Veröffentlicht am: 29.07.2026 um 14:44 Uhr | Redaktion boerse-global.de

Samsung verschärft den Datenschutz: Nach 13 Fehleingaben wird das Galaxy-Smartphone dauerhaft gesperrt und muss zurückgesetzt werden.

Samsung One UI 9: Datenverlust nach 13 falschen PIN-Eingaben
Ein modernes Smartphone auf einem dunklen Schreibtisch, das ein digitales Sicherheitssymbol auf dem Display anzeigt. Illustration mit AI erstellt übermittelt durch boerse-global.de

Samsung verschärft die Sicherheitsvorschriften für Galaxy-Smartphones drastisch. Wer seine PIN zu oft falsch eingibt, verliert den Zugriff auf alle Daten – und muss das Gerät zurücksetzen.

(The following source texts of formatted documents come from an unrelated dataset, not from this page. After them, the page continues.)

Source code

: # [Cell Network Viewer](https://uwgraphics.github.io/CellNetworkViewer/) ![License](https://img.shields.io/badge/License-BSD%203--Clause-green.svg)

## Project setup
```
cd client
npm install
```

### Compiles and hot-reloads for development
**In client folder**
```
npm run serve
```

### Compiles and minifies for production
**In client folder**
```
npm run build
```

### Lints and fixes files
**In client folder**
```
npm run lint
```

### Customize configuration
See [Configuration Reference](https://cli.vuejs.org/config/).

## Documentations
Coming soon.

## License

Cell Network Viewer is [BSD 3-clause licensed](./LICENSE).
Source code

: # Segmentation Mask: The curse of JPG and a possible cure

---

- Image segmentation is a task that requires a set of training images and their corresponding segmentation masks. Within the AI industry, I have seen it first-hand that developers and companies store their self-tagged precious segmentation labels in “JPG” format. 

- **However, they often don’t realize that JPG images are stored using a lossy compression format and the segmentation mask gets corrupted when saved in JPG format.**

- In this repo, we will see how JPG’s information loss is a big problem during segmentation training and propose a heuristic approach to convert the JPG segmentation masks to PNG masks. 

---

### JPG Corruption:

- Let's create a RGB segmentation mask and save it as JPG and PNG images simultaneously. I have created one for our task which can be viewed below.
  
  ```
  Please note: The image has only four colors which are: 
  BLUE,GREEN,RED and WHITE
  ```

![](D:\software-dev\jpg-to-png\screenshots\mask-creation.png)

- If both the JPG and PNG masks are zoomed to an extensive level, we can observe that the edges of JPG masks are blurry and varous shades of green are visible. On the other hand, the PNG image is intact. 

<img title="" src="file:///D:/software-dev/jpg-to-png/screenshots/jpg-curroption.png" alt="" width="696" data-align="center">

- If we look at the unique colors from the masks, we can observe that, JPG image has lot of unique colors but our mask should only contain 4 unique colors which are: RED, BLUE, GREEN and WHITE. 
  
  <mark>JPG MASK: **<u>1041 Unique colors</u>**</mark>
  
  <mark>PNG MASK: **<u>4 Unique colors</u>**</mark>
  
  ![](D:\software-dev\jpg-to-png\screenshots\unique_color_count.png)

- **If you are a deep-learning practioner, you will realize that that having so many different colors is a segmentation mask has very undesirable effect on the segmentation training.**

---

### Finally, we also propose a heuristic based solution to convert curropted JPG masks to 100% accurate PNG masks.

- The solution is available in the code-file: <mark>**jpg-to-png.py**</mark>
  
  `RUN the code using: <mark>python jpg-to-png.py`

Die neue Benutzeroberfläche One UI 9, die auf Android 17 basiert, sperrt ein Gerät nach 13 fehlerhaften PIN-Eingaben unwiderruflich. Ein Zugriff auf gespeicherte Daten ist dann nicht mehr möglich. Das Smartphone muss vollständig auf die Werkseinstellungen zurückgesetzt werden. Samsung selbst kann die PIN nicht wiederherstellen oder die Sperre umgehen.

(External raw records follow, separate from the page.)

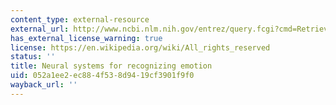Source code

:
 ```yaml
---
content_type: external-resource
external_url: http://www.ncbi.nlm.nih.gov/entrez/query.fcgi?cmd=Retrieve&db=PubMed&dopt=Citation&list_uids=12015233
has_external_license_warning: true
license: https://en.wikipedia.org/wiki/All_rights_reserved
status: ''
title: Neural systems for recognizing emotion
uid: 052a1ee2-ec88-4f53-8d94-19cf3901f9f0
wayback_url: ''
---
```

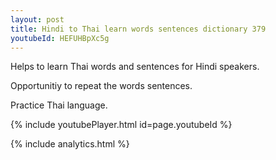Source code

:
 ```yaml
---
layout: post
title: Hindi to Thai learn words sentences dictionary 379 
youtubeId: HEFUHBpXc5g
---
```

 
 
Helps to learn Thai words and sentences for Hindi speakers.

Opportunitiy to repeat the words sentences. 

Practice Thai language. 
 
{% include youtubePlayer.html id=page.youtubeId %}
 
 
{% include analytics.html %}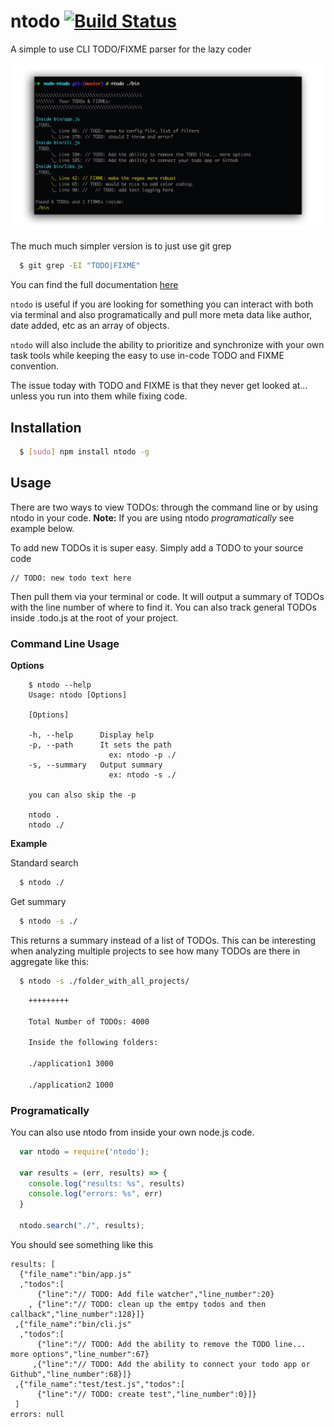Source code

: # ntodo [![Build Status](https://travis-ci.org/csanz/ntodo.svg?branch=master)](https://travis-ci.org/csanz/ntodo)

A simple to use CLI TODO/FIXME parser for the lazy coder

![Screenshot](https://raw.githubusercontent.com/csanz/node-ntodo/master/misc/ntodo.png?c=5)

The much much simpler version is to just use git grep

``` bash
  $ git grep -EI "TODO|FIXME"
```

You can find the full documentation [here](https://git-scm.com/docs/git-grep)

`ntodo` is useful if you are looking for something you can interact with both via terminal and also programatically and pull more meta data like author, date added, etc as an array of objects.  

`ntodo` will also include the ability to prioritize and synchronize with your own task tools while keeping the easy to use in-code TODO and FIXME convention. 

The issue today with TODO and FIXME is that they never get looked at... unless you run into them while fixing code.  

## Installation

``` bash
  $ [sudo] npm install ntodo -g
```

## Usage

There are two ways to view TODOs: through the command line or by using ntodo in your code. **Note:** If you are using ntodo _programatically_ see example below.

To add new TODOs it is super easy. Simply add a TODO to your source code

    // TODO: new todo text here 

Then pull them via your terminal or code. It will output a summary of TODOs with the line number of where to find it. You can also track general TODOs inside .todo.js at the root of your project. 

### Command Line Usage

**Options**
```
    $ ntodo --help
    Usage: ntodo [Options]
    
    [Options]
    
    -h, --help      Display help
    -p, --path      It sets the path
                      ex: ntodo -p ./
    -s, --summary   Output summary
                      ex: ntodo -s ./
    
    you can also skip the -p 
    
    ntodo .
    ntodo ./    
``` 

**Example**

Standard search

``` bash
  $ ntodo ./
```

Get summary

``` bash
  $ ntodo -s ./
```

This returns a summary instead of a list of TODOs. This can be interesting when analyzing multiple projects to see how many TODOs are there in aggregate like this:

``` bash
  $ ntodo -s ./folder_with_all_projects/
```

``` bash
    +++++++++

    Total Number of TODOs: 4000

    Inside the following folders:

    ./application1 3000

    ./application2 1000
```


### Programatically
You can also use ntodo from inside your own node.js code.

``` js
  var ntodo = require('ntodo');

  var results = (err, results) => {
    console.log("results: %s", results)
    console.log("errors: %s", err)
  }

  ntodo.search("./", results);
```

You should see something like this

```
results: [
  {"file_name":"bin/app.js"
  ,"todos":[
      {"line":"// TODO: Add file watcher","line_number":20}
    , {"line":"// TODO: clean up the emtpy todos and then callback","line_number":128}]}
 ,{"file_name":"bin/cli.js"
  ,"todos":[
      {"line":"// TODO: Add the ability to remove the TODO line... more options","line_number":67}
     ,{"line":"// TODO: Add the ability to connect your todo app or Github","line_number":68}]}
 ,{"file_name":"test/test.js","todos":[
      {"line":"// TODO: create test","line_number":0}]}
 ]
errors: null
```



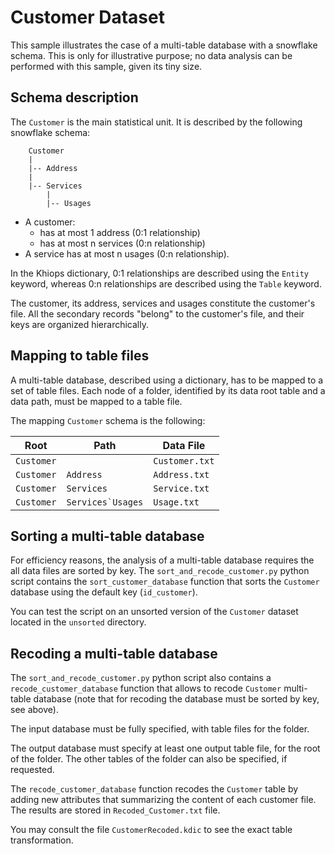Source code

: # Customer Dataset
This sample illustrates the case of a multi-table database with a snowflake schema.
This is only for illustrative purpose; no data analysis can be performed with this sample, given its
tiny size.

## Schema description

The `Customer` is the main statistical unit. It is described by the following snowflake schema:
```
    Customer
    |
    |-- Address
    |
    |-- Services
        |
        |-- Usages
```      
- A customer:
  - has at most 1 address (0:1 relationship)
  - has at most n services (0:n relationship)
- A service has at most n usages (0:n relationship).

In the Khiops dictionary, 0:1 relationships are described using the `Entity` keyword, whereas 0:n
relationships are described using the `Table` keyword.

The customer, its address, services and usages constitute the customer's file. All the secondary
records "belong" to the customer's file, and their keys are organized hierarchically.


## Mapping to table files

A multi-table database, described using a dictionary, has to be mapped to a set of table files. Each
node of a folder, identified by its data root table and a data path, must be mapped to a table file.

The mapping `Customer` schema is the following:

| Root       | Path                 | Data File      |
|------------|----------------------|----------------|
| `Customer` |                      | `Customer.txt` |
| `Customer` |  `Address`           | `Address.txt`  |
| `Customer` |  `Services`          | `Service.txt`  |
| `Customer` |  ``Services`Usages`` | `Usage.txt`    |


## Sorting a multi-table database

For efficiency reasons, the analysis of a multi-table database requires the all data files are
sorted by key. The `sort_and_recode_customer.py` python script contains the `sort_customer_database`
function that sorts the `Customer` database using the default key (`id_customer`).

You can test the script on an unsorted version of the `Customer` dataset located in the `unsorted`
directory.

## Recoding a multi-table database

The `sort_and_recode_customer.py` python script also contains a `recode_customer_database` function
that allows to recode `Customer` multi-table database (note that for recoding the database must be
sorted by key, see above).

The input database must be fully specified, with table files for the folder.

The output database must specify at least one output table file, for the root of the folder.
The other tables of the folder can also be specified, if requested.

The `recode_customer_database` function recodes the `Customer` table by adding new attributes that
summarizing the content of each customer file. The results are stored in `Recoded_Customer.txt`
file.

You may consult the file `CustomerRecoded.kdic` to see the exact table transformation.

Progressive Sperrzeiten: Von einer Minute bis 24 Stunden

Bevor die kritische Marke erreicht ist, greift ein abgestufter Sicherheitsmechanismus. Die Wartezeiten zwischen den Eingabemöglichkeiten verlängern sich schrittweise:

  • 4 Fehlversuche: keine Wartezeit
  • 5 Fehlversuche: 1 Minute
  • 6 Fehlversuche: 5 Minuten
  • 7 Fehlversuche: 15 Minuten
  • 8 Fehlversuche: 30 Minuten
  • 9 Fehlversuche: 90 Minuten
  • 10 Fehlversuche: 4 Stunden
  • 11 Fehlversuche: 12 Stunden
  • 12 Fehlversuche: 24 Stunden

Nach dem 13. Fehlversuch folgt die dauerhafte Sperre. Um das Gerät nach einem Werksreset wieder nutzen zu können, ist die Anmeldung mit dem ursprünglich verknüpften Samsung- und Google-Konto nötig.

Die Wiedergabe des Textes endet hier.